A Copa do Mundo de 2026 terá a segurança coordenada por uma força-tarefa que envolve mais de dez agências de três países. A operação é inédita pela abrangência continental, com sede nos Estados Unidos, no Canadá e no México. O objetivo é proteger o torneio que reunirá 48 seleções e 104 jogos.
A ideia central é a cooperação entre departamentos de diferentes nações, mantendo autonomia institucional de cada um. A sincronização entre autoridades norte-americanas, canadenses e mexicanas será essencial para enfrentar riscos variados em cada país, sem desfavorecer a operabilidade local.

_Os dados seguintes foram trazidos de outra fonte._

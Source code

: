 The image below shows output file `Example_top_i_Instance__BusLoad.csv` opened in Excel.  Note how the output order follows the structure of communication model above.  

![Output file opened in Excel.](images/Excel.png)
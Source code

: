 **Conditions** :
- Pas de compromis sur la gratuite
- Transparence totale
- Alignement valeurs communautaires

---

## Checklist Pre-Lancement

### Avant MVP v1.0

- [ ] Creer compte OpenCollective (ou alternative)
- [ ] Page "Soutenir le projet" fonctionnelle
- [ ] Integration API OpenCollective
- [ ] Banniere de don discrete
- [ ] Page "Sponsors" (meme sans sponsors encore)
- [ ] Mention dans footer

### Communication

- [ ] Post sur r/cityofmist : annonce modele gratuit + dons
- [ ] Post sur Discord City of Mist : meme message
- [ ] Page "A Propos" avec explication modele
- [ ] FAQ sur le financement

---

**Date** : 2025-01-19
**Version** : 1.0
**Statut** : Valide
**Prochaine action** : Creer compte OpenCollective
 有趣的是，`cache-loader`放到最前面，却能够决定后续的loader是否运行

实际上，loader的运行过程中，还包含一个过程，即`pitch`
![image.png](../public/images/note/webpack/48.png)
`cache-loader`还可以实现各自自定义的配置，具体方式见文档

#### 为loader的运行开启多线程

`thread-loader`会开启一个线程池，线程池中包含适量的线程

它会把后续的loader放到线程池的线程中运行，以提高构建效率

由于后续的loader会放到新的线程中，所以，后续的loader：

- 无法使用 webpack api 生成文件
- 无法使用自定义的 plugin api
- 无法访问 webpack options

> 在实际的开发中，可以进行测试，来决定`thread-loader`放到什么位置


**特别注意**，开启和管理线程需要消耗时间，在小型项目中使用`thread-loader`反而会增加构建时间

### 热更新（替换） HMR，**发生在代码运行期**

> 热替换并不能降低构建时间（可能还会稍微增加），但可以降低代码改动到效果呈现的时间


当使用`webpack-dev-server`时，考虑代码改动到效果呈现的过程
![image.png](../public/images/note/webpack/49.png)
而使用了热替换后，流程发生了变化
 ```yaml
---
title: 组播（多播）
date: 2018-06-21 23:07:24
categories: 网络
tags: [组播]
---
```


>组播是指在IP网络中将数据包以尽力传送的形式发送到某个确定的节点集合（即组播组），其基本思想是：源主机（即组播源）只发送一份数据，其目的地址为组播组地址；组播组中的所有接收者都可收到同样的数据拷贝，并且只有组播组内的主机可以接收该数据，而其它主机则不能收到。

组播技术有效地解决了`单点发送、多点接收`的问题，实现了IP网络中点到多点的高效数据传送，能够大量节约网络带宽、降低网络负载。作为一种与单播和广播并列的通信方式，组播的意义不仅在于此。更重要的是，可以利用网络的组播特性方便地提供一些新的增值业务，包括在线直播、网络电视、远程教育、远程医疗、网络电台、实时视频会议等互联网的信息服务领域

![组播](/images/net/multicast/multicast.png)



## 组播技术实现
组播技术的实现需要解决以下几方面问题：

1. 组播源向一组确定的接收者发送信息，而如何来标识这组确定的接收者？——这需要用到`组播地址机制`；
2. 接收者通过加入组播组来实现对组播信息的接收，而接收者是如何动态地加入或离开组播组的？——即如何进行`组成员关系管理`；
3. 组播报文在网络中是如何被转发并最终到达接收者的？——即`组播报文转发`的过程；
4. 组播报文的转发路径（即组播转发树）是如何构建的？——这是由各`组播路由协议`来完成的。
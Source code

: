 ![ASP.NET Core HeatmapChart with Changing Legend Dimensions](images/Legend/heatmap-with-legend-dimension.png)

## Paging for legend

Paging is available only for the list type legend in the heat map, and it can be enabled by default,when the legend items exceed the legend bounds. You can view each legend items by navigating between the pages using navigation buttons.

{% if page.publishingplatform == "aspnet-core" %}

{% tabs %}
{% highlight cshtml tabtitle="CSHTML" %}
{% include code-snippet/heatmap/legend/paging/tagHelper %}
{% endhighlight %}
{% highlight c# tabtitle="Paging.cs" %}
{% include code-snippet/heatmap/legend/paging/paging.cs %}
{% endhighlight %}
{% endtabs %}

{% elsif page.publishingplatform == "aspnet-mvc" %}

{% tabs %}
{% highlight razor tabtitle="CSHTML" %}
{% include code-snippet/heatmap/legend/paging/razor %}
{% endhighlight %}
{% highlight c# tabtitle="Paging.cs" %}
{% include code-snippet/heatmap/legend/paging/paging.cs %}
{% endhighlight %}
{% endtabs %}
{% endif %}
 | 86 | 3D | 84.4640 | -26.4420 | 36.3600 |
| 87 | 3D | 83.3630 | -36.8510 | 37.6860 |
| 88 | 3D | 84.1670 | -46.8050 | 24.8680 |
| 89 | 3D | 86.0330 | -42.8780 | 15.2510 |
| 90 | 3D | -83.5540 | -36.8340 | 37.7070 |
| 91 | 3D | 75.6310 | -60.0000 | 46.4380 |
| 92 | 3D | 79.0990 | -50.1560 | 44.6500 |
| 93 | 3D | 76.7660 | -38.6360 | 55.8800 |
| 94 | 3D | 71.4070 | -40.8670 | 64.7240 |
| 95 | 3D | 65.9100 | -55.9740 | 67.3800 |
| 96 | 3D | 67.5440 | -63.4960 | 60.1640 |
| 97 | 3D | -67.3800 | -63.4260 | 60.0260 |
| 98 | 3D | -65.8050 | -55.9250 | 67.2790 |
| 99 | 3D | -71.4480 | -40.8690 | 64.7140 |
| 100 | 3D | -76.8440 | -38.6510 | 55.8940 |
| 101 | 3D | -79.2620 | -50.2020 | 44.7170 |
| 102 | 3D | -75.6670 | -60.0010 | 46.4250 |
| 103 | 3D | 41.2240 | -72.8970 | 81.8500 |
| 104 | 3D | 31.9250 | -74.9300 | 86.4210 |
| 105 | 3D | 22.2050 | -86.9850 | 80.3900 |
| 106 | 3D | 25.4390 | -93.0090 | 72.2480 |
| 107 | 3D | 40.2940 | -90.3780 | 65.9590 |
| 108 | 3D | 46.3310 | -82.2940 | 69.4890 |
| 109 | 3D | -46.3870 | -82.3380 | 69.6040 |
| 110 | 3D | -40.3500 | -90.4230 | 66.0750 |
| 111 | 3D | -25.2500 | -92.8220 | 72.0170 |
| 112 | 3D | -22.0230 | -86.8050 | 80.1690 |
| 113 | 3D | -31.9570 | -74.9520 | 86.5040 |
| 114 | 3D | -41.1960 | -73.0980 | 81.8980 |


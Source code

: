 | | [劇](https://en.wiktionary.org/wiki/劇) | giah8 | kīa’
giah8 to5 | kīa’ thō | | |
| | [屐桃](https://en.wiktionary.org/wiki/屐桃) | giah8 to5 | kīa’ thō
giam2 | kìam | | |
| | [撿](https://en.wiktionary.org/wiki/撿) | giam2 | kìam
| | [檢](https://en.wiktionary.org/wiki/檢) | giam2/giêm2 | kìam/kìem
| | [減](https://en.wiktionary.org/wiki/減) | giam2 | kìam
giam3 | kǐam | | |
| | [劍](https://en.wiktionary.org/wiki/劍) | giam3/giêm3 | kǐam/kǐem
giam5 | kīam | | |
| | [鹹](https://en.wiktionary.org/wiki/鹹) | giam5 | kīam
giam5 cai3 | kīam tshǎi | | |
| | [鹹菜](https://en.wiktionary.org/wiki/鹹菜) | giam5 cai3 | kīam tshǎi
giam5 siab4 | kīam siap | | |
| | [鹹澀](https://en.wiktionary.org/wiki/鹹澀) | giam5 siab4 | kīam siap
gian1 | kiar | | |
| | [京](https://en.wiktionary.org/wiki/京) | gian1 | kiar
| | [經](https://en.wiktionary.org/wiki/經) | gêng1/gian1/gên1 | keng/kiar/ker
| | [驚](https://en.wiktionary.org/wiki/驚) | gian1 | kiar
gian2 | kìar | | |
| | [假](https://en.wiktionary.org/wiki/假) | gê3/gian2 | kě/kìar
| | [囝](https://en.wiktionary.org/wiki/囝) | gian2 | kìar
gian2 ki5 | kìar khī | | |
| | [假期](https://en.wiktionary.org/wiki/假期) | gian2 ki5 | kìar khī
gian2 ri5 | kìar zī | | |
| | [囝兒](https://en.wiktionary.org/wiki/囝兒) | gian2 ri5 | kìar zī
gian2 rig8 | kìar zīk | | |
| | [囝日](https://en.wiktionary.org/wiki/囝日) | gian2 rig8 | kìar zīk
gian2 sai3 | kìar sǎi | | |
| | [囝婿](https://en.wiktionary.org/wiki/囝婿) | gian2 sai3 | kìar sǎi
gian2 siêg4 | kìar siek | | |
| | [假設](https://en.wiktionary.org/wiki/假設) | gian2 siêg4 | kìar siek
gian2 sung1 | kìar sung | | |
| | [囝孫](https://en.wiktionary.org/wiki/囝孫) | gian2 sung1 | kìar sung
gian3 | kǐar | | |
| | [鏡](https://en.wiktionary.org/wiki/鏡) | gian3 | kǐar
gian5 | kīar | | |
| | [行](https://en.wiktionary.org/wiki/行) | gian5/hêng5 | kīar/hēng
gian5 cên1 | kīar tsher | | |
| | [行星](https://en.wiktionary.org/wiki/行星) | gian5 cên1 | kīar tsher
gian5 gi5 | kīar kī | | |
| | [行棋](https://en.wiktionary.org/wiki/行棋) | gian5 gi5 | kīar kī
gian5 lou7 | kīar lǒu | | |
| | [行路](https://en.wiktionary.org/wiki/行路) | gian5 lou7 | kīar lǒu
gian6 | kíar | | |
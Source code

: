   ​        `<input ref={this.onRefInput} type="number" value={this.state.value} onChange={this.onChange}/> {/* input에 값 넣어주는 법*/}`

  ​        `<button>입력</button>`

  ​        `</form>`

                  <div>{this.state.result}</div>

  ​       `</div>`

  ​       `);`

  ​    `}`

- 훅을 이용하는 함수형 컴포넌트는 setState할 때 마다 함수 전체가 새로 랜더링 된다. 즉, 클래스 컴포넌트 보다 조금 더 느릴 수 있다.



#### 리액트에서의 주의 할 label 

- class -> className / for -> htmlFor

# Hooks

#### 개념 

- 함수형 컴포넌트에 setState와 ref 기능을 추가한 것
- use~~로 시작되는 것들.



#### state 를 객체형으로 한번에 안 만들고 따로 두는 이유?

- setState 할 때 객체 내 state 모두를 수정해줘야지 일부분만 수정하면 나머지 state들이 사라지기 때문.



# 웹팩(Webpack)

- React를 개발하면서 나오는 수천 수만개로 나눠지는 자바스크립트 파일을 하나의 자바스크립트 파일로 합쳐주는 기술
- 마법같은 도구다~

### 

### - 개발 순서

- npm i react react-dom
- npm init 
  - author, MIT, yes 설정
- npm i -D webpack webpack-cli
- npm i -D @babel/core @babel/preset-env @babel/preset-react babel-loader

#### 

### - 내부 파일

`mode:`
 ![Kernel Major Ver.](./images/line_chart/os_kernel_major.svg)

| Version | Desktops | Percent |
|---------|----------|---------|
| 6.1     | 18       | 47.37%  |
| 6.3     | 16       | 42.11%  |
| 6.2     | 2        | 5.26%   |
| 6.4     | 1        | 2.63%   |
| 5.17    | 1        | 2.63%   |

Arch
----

Nos Estados Unidos, a diversidade de leis estaduais exige uma gestão integrada das ações de segurança. No México, a atuação da Guarda Nacional ocorre em contexto civil com características próprias, enquanto o Canadá mantém estruturas de cooperação entre órgãos federais e provinciais.
Áreas de atuação
As fronteiras e vistos serão tratados pela CBP, em conjunto com a CBSA e o INM, para triagem de visitantes. O combate ao terrorismo envolverá FBI e CSIS, com compartilhamento de informações sensíveis entre parceiros. A Interpol atuará na identificação de suspeitos com ligações internacionais.
Na defesa aérea, NORAD terá papel central, com a FAA controlando o uso de drones próximos aos estádios. O policiamento urbano contará com apoio logístico da Guarda Nacional, mas a segurança direta ficará com aspolícias locais, conforme a legislação de cada cidade.
Forças de segurança também realizarão varreduras antibombas nos locais do evento. A prevenção de conflitos entre torcedores, incluindo hooligans, também está entre as responsabilidades das equipes de policiamento urbano.
A coordenação entre agências busca uma atuação integrada, com operações sincrônicas para manter o torneio sob controle. A expectativa é realizar a Copa de 2026 com padrão de segurança elevado, mantendo a neutralidade e a eficiência operacional.